大学生の頃、友達に「好きになったら、相手のことをもっと知りたいし、自分のことももっと知って欲しいと思わない?」と聞かれたことがありました。正直私はピンときませんでした。相手のことを知りたいという気持ちはわかるけれど、自分を知って欲しいとは考えたことがなかったからです。自分を知って欲しいと思えることは、弱いところがなく自信があるからなんだと当時の私は思っていました。だから友達は自信があってすごいなぁと少し羨ましく見ていました。

前の記事で弱みに関して書いたのですが、私は約束をするのがとても苦手です。言葉にすればとても簡単で、些細なことに思われるというのは承知しているのですが、自分にとっては昔からの悩みです。なので、これを実際の生活で会う人や知人に言うことはほとんどありません。仲の良い友人には大人になってから言えるようになりました。

楽しみではない予定ならともかく、会いたい人にも会いたいと言えなかったり、約束を断ってしまうことは誤解されることもあり、相手にも申し訳ない気持ちでいっぱいになって落ち込みます。

そういう時に今まではずっと、理由をつけてはぐらかしていましたが、隠す事にも疲れたなと最近ふと思いました。

その場を嘘でしのいでも、根本的には何も変わらない。それを嫌と言うほど感じてきたからです。じゃあなぜ今まで言えなかったのかと考えてみると、

こんな話をしたら、相手からどう思われるんだろう。

この恐怖がずっと私のなかにあったからです。でも、これは少し違うんじゃないかなと思うようになりました。

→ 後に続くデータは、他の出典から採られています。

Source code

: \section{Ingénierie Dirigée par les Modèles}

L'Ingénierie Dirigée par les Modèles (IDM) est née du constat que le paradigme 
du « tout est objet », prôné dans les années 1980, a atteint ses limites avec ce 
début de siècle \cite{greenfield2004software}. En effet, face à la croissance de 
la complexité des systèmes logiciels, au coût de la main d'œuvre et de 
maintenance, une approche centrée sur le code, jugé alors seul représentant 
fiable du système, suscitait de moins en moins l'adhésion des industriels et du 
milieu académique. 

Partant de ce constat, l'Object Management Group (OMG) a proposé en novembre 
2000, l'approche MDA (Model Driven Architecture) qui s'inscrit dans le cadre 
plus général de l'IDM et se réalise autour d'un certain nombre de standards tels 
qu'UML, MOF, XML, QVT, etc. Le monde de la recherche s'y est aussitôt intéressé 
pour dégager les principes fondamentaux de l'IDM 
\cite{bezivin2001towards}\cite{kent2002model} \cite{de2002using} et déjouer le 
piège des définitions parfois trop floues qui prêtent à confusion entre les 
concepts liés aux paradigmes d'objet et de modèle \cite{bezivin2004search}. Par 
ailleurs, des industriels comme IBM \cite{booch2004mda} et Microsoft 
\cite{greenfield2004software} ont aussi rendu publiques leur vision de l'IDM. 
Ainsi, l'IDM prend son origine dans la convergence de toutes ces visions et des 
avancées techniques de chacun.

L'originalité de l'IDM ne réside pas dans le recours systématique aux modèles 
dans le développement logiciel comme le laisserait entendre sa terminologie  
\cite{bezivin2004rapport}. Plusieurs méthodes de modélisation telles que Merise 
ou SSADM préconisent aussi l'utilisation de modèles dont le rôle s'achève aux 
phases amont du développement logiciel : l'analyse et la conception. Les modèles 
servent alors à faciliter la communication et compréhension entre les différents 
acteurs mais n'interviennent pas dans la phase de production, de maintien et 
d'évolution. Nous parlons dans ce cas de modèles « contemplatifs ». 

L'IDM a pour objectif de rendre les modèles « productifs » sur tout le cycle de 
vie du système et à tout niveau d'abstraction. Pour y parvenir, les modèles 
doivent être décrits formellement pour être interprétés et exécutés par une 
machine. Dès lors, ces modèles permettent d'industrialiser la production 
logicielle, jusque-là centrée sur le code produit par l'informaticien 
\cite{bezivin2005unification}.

私が自分の弱い部分を話すという『伝える』行為と、相手がそれを聞いてどう『思う』かは全くの別問題です。私ができる事は、嘘をつかないで話すこと。これだけです。相手がどう思うかは私が変えられることではないし、どう思うかは相手にも自由があります。もしかしたら面倒だなと思うかもしれないし、疎遠になってしまうこともあるかもしれません。でもそれは相手はもちろん悪くないですし、伝えたことを後悔したり、自分の事を責める必要も無いと思います。嘘をつかないで、本当のことを伝えることができた。その行動を起こすことができた、という事こそが私にとって重要なことであって、受け入れてもらえるかは今は重要ではないことだと思おうと決めました。

人と向き合うってどういうことなんだろうとここ数年考えることが多かったのですが、自分の弱さを認めることや受け入れる事。自分と向き合うことをしないで相手と向き合うなんて無理だなと気づきました。

大学の時、友達が言った「自分のことを知ってもらいたい」という意味が、良いところだけじゃなくて弱さも含めた自分を知ってもらいたいということだったんだなと、ずいぶん時間がたってしまいましたがわかったような気がします。